From Table 4, the results of the prompt-based methods improve when the experimental shots are set from 1-shot to 20-shot, and the gap between the baseline methods gradually decreases, especially in the 20-shot experiments, the results of the baseline methods do not differ much. Nevertheless, our method still outperforms the baseline approach. It is shown that knowledge-guided prompt learning appropriately utilizes the prior knowledge stored in PLMs to adapt to the task while effectively exploiting the sample variability via supervised contrastive learning. In THUCNews, Onshop, and Tnews with better annotation quality, KPT still outperforms other baseline methods, but the results are unstable, which is because KPT can effectively expand label words but has limited ability to release PLM pre-training knowledge and inadequately covers text. Our ConKgPrompt expands label words with multiple granularities, and in terms of variance, ConKgPrompt has smaller error than the baseline method in most cases, and the variance decreases as shot increases, indicating that we consider the text when constructing label words to make the training process stable.

Table 4. Accuracy scores (%) on three datasets in few-shot scenario.

5.5. Ablation Study

We conduct ablation experiments to verify the validity of our proposed components. For the ablation study, w/o SCL, w/o EKA, and w/o BOTH are the variants of ConKgPrompt that does not conduct SCL (supervised contrastive learning), EKA (external knowledge acquisition) and both SCL and EKA, respectively. The effectiveness of the added modules is proven by the increase in our method’s performance when each module is incorporated, as shown in Table 3 and Table 5 in 10-shot and 20-shot settings; the worst overall performer is w/o BOTH. The experimental results show that both SCL and EKA positively affect ConKgPrompt.

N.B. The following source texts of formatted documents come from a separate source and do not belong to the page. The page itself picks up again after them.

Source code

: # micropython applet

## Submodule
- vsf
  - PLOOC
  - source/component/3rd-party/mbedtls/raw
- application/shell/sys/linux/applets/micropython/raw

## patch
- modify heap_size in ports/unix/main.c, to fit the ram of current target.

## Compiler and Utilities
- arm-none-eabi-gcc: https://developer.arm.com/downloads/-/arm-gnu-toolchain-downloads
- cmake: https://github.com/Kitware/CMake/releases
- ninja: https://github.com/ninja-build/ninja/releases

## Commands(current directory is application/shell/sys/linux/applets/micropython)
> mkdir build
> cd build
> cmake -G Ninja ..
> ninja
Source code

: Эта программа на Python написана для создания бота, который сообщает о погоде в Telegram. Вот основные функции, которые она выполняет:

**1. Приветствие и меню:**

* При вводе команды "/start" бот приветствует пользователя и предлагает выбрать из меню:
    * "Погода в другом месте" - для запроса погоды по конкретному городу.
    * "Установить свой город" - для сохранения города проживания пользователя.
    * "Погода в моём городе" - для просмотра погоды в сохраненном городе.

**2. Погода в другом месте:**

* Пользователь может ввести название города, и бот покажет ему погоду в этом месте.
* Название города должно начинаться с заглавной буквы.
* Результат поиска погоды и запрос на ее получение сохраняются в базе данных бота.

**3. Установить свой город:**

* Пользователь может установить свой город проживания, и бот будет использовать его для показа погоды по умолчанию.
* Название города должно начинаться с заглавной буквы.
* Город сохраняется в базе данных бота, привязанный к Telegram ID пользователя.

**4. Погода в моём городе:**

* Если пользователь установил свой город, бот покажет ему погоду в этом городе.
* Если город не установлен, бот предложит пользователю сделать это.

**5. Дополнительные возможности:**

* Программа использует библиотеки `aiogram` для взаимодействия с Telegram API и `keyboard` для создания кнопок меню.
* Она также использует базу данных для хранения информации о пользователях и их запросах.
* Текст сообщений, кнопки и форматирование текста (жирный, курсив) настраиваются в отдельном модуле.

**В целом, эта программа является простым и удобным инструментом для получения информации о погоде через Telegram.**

Moreover, we observe that the performance improvement is more significant in few-shot scenarios and that our module improved ConKgPrompt more significantly with more samples compared to different shot settings. Of course, the improvement in the method also depends on the efficiency of the PLM release, which shows that the module we added gives PLM a considerable performance improvement in low resource settings.

Table 5. Ablation study of ConKgPrompt in 10/20 few-shot scenarios.

6. Analysis

In this section, we will analyze in more detail why supervised contrastive learning and knowledge-guided prompt learning are useful for text classification tasks.

6.1. Performance Influence between Different Pre-Trained Language Models

In this subsection, we explore the influence of different pre-trained language models on experimental results. We conducted experiments on BERT-base, RoBERTa-base, ERNIE 3.0-base, and ERNIE 3.0-Xbase. The experiment scenario is full-data so it can fully reflect the performance of PLMs. The experimental results are shown in Table 6. The averaged values of the four models on the three datasets are 93.35%, 93.49%, 93.90%, and 94.52%, respectively. We find that RoBERTa-base is 0.14% higher than BERT-base. ERNIE 3.0-Xbase outperforms RoBERTa-base by 1.03%. ERNIE 3.0 learned more than RoBERTa and BERT did in the pre-training phase. Therefore, using ERNIE 3.0-Xbase for knowledge-guided prompt tuning is more effective. In addition, we find that ERNIE 3.0-Xbase is 0.62% higher than ERNIE 3.0-base. This phenomenon illustrates that for our ConKgPrompt method, the larger the PLM size, the better the method will work on the downstream task.

Table 6. Result of ConKgPrompt on different pre-trained language model in full-data scenarios.

6.2. Impact of Knowledge-Guided Prompt Learning

A confusion matrix is a tool used to evaluate the performance of a model, and its primary metrics are presented in Table 7. It can clearly show the correspondence between the model’s predictions and the ground truth labels across different categories. To explore the impact of incorporating knowledge on the prediction of each class in the dataset, we plot the test results of P-tuning and ConKgPrompt (w/SCL) under the full-data scenario, as shown in Figure 4.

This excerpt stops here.